Both cards share a strong common foundation: GDDR7 memory running at an identical 28000 MHz effective speed, and both support ECC memory — a feature valued in professional and compute workloads where data integrity matters. With those similarities out of the way, the differences in bus width and capacity tell a meaningful story.
The RTX 5070 Ti uses a 256-bit memory bus paired with 16GB of VRAM, yielding a maximum bandwidth of 896 GB/s. The RTX 5070 steps down to a 192-bit bus with 12GB, producing 672 GB/s. Since both GPUs run memory at the same speed, the bandwidth gap is entirely a product of bus width — the 5070 Ti's wider bus pushes roughly 33% more data per second to its shader array. In practice, this matters most at high resolutions and in scenarios with large, complex assets, where the GPU constantly feeds texture and geometry data to thousands of processing cores. A bottlenecked memory bus can throttle even a powerful GPU, so the 5070 Ti's wider pipeline keeps its larger shader array better supplied.

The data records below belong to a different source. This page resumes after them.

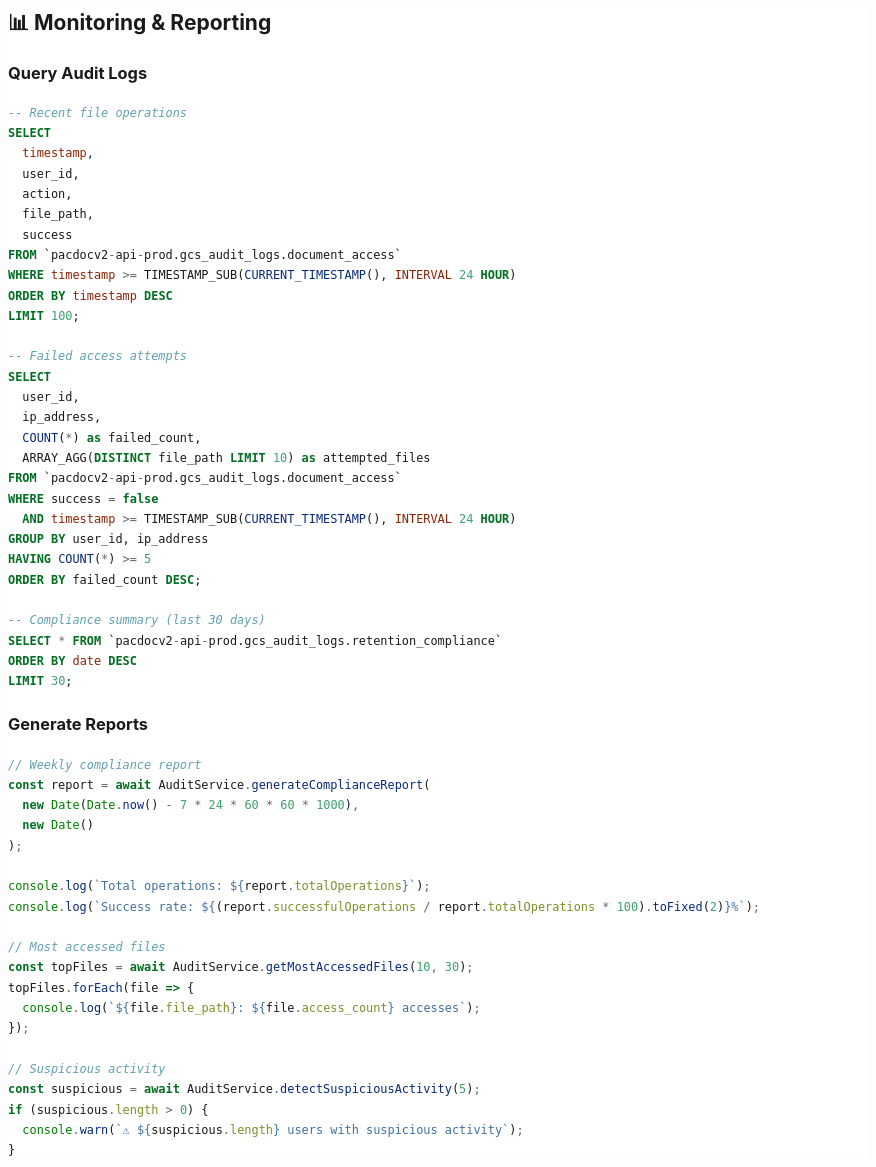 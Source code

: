 ## 📊 Monitoring & Reporting

### Query Audit Logs
```sql
-- Recent file operations
SELECT
  timestamp,
  user_id,
  action,
  file_path,
  success
FROM `pacdocv2-api-prod.gcs_audit_logs.document_access`
WHERE timestamp >= TIMESTAMP_SUB(CURRENT_TIMESTAMP(), INTERVAL 24 HOUR)
ORDER BY timestamp DESC
LIMIT 100;

-- Failed access attempts
SELECT
  user_id,
  ip_address,
  COUNT(*) as failed_count,
  ARRAY_AGG(DISTINCT file_path LIMIT 10) as attempted_files
FROM `pacdocv2-api-prod.gcs_audit_logs.document_access`
WHERE success = false
  AND timestamp >= TIMESTAMP_SUB(CURRENT_TIMESTAMP(), INTERVAL 24 HOUR)
GROUP BY user_id, ip_address
HAVING COUNT(*) >= 5
ORDER BY failed_count DESC;

-- Compliance summary (last 30 days)
SELECT * FROM `pacdocv2-api-prod.gcs_audit_logs.retention_compliance`
ORDER BY date DESC
LIMIT 30;
```

### Generate Reports
```typescript
// Weekly compliance report
const report = await AuditService.generateComplianceReport(
  new Date(Date.now() - 7 * 24 * 60 * 60 * 1000),
  new Date()
);

console.log(`Total operations: ${report.totalOperations}`);
console.log(`Success rate: ${(report.successfulOperations / report.totalOperations * 100).toFixed(2)}%`);

// Most accessed files
const topFiles = await AuditService.getMostAccessedFiles(10, 30);
topFiles.forEach(file => {
  console.log(`${file.file_path}: ${file.access_count} accesses`);
});

// Suspicious activity
const suspicious = await AuditService.detectSuspiciousActivity(5);
if (suspicious.length > 0) {
  console.warn(`⚠️ ${suspicious.length} users with suspicious activity`);
}
```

The 4GB VRAM advantage compounds this further. At 4K or in memory-intensive professional applications — large texture sets, AI inference, or multi-display rendering — 16GB provides considerably more headroom before the GPU is forced to swap assets, which can cause stuttering or degraded performance. The Asus ProArt RTX 5070 Ti takes a clear and well-rounded win in the memory category, leading on both capacity and bandwidth.